In response to the article about how a filibuster and a denial of quorum would work, the astute and articulate commentator Lisa Renee of Liberal Common Sense wrote in part as follows:
While I agree with your description of the process, it will not happen.
[E]ven if this did happen? You would not stop Alito from being appointed. The President could use his Recess Appointment powers.
The average american would not understand why the Democrats were stopping the government. The Democrats would be blamed and that could very well help the Republicans gain even more seats. A rather large risk to take.
Lisa Renee is correct that a denial of quorum move is highly unlikely, and it is important to make clear the purpose of the article suggesting it. In modified form, the following was my response.
Although it is highly unlikely, stranger things have happened. It looks like a few leading Democrats are finally getting desperate enough to take the Senate into very unusual territory: the call by Reid to a closed session did not garner anywhere near the backlash that it could have, despite the attempt by some media outlets to give the Republicans more than their fair share of on-air whine-time about the outrage of it all.
A number of Democrats have by now noticed that the incident did not cause them to burst into flames and lift away in a puff of unpopular smoke. That simple observation will give them the incentive and the courage to push further and harder with dramatic (and theatrical) means. It is unfortunate that John Conyers was largely ignored for some of his displays, but he can be rightfully credited for leading the way to what we are now beginning to see as media coverage of the schism that has existed for at least several years in the upper chamber of Congress, known historically for a high degree of civility and a distinctively less rowdy decorum than the House of Representatives.
All of that having been said—and drifting perilously close to talking about the frame within the frame of political discourse—I am laying down in my run of recent posts an insurmountable challenge to the Democrats, giving them evidence of a voice that has become entirely disenchanted of all of them in their political activities. All of them.
Although the rhetoric of my articles can alienate some who believe most of the Democratic elected officials are good people, my purpose is to cut them no slack until they actually cause something to happen that is not on the Republican agenda.
You will have noticed, I am sure, that I have absolutely no use whatsoever for the outcome of Fitzgerald's investigation: perhaps the indictment of Libby contributed to the recent drop into the basement of Bush's popularity, but it did nothingabsolutely nothingto change his course of action in either tactical moves or in strategic direction: the man went right out of that little Fitzgerald media event and nominated a Right-wing radical to serve as an Associate Justice of the United States Supreme Court. Bush showed no penitence, no sense of willingness to reconcile to a more moderate tone, and no new-found self-control over his obsession with the narrow, mentally unbalanced base of support he has among religious extremists and their sycophants.

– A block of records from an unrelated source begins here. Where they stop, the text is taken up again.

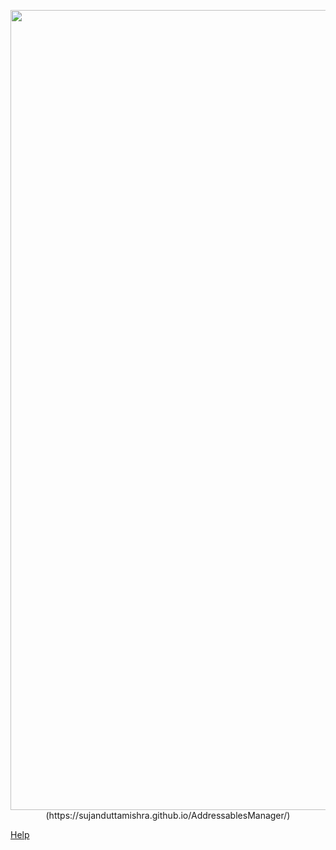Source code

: <p align="center">
  <img width="1280" src="https://sujanduttamishra.github.io/AddressablesManager/Images/logo.png" alt="logo">  (https://sujanduttamishra.github.io/AddressablesManager/)
</p>

[Help](https://sujanduttamishra.github.io/AddressablesManager/)

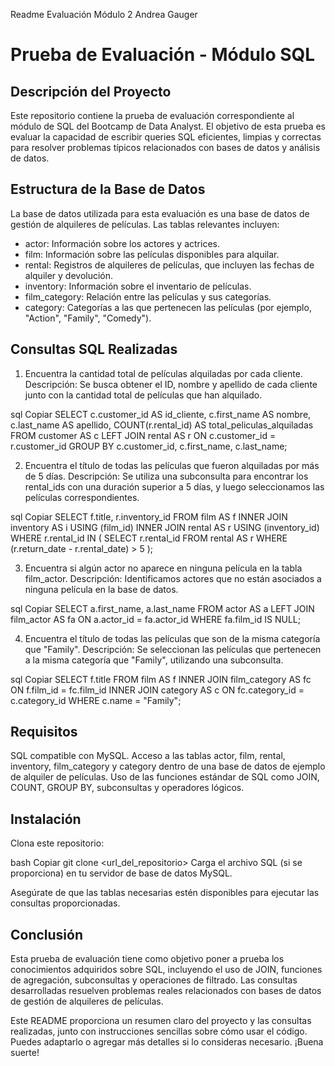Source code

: Readme Evaluación Módulo 2 Andrea Gauger

# Prueba de Evaluación - Módulo SQL

## Descripción del Proyecto
Este repositorio contiene la prueba de evaluación correspondiente al módulo de SQL del Bootcamp de Data Analyst. El objetivo de esta prueba es evaluar la capacidad de escribir queries SQL eficientes, limpias y correctas para resolver problemas típicos relacionados con bases de datos y análisis de datos.

## Estructura de la Base de Datos
La base de datos utilizada para esta evaluación es una base de datos de gestión de alquileres de películas. Las tablas relevantes incluyen:

- actor: Información sobre los actores y actrices.
- film: Información sobre las películas disponibles para alquilar.
- rental: Registros de alquileres de películas, que incluyen las fechas de alquiler y devolución.
- inventory: Información sobre el inventario de películas.
- film_category: Relación entre las películas y sus categorías.
- category: Categorías a las que pertenecen las películas (por ejemplo, "Action", "Family", "Comedy").

## Consultas SQL Realizadas
1. Encuentra la cantidad total de películas alquiladas por cada cliente.
Descripción: Se busca obtener el ID, nombre y apellido de cada cliente junto con la cantidad total de películas que han alquilado.

sql
Copiar
SELECT c.customer_id AS id_cliente, 
       c.first_name AS nombre, 
       c.last_name AS apellido, 
       COUNT(r.rental_id) AS total_peliculas_alquiladas
FROM customer AS c
LEFT JOIN rental AS r 
    ON c.customer_id = r.customer_id
GROUP BY c.customer_id, c.first_name, c.last_name;

2. Encuentra el título de todas las películas que fueron alquiladas por más de 5 días.
Descripción: Se utiliza una subconsulta para encontrar los rental_ids con una duración superior a 5 días, y luego seleccionamos las películas correspondientes.

sql
Copiar
SELECT f.title, r.inventory_id
FROM film AS f
INNER JOIN inventory AS i 
    USING (film_id)
INNER JOIN rental AS r 
    USING (inventory_id)
WHERE r.rental_id IN (
    SELECT r.rental_id
    FROM rental AS r
    WHERE (r.return_date - r.rental_date) > 5
);

3. Encuentra si algún actor no aparece en ninguna película en la tabla film_actor.
Descripción: Identificamos actores que no están asociados a ninguna película en la base de datos.

sql
Copiar
SELECT a.first_name, a.last_name
FROM actor AS a
LEFT JOIN film_actor AS fa
    ON a.actor_id = fa.actor_id
WHERE fa.film_id IS NULL;

4. Encuentra el título de todas las películas que son de la misma categoría que "Family".
Descripción: Se seleccionan las películas que pertenecen a la misma categoría que "Family", utilizando una subconsulta.

sql
Copiar
SELECT f.title
FROM film AS f
INNER JOIN film_category AS fc
    ON f.film_id = fc.film_id
INNER JOIN category AS c
    ON fc.category_id = c.category_id
WHERE c.name = "Family";

## Requisitos
SQL compatible con MySQL.
Acceso a las tablas actor, film, rental, inventory, film_category y category dentro de una base de datos de ejemplo de alquiler de películas.
Uso de las funciones estándar de SQL como JOIN, COUNT, GROUP BY, subconsultas y operadores lógicos.

## Instalación
Clona este repositorio:

bash
Copiar
git clone <url_del_repositorio>
Carga el archivo SQL (si se proporciona) en tu servidor de base de datos MySQL.

Asegúrate de que las tablas necesarias estén disponibles para ejecutar las consultas proporcionadas.

## Conclusión
Esta prueba de evaluación tiene como objetivo poner a prueba los conocimientos adquiridos sobre SQL, incluyendo el uso de JOIN, funciones de agregación, subconsultas y operaciones de filtrado. Las consultas desarrolladas resuelven problemas reales relacionados con bases de datos de gestión de alquileres de películas.

Este README proporciona un resumen claro del proyecto y las consultas realizadas, junto con instrucciones sencillas sobre cómo usar el código. Puedes adaptarlo o agregar más detalles si lo consideras necesario. ¡Buena suerte!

After Ronald Reagan's cabal of Poindexter, North, Abrams, et al. was crushed, the greybeards of the Republican Partya Party that still had reasoned, decent politicians who could command respectjerked Reagan back from his heady, self-delusional inattention that had twice so infatuated that previous electorate who got a kick out of his simplistic mean-spiritedness. GOP politicians who cared about the Republic set him straight, and the nation was able to emerge from his era relatively unscathed despite the recklessness of his first term and part of his second.
That will not happen with George W. Bush. He is as reckless and incompetent now as he was when he first entered the Oval Office. He will have a phony "shake-up" of his inner circle at the end of this year, but it will be only for show. He is incapable of rectifying his own flaws, and there are no Republicans remaining who have the moral standing to rake him over the coals and make him change.
That leaves the matter to the Democrats, that ineffectual, cowardly cabal of men and women who have stood as some sort of miserable but loyal opposition as the neo-conservatives have wrecked the landscape of the 21st Century with their unprincipled, ill-informed, Freshman-level social engineering stunt.
Nevertheless, the matter is in the Democrats' hands. It is only when material, overwhelming, unapologetic, very public revulsion to Mr. Bush is displayed from the top of the Democratic Party down that average Americans in undeniable majorities will become comfortable with finally listening to their inner sense that he is now and always has been wrong. It is still far too easy to fear letting that feeling out, even though I am certain that many people who voted for him in 2004 knew very well, deep down inside, that it was a bad, bad move. And I am not talking about big "disapproval ratings" pumped out by polling organizations. I am talking about widespread revulsion against George W. Bush, his entire cadre of fellow travelers, the Religious Right that drools all over the hope he brings of some mythical Apocalypse, and the assorted hate-mongers of social "reform" who fantasize about casting us back to the age of robber-barons and millions living in below-subsistence-wage squalor.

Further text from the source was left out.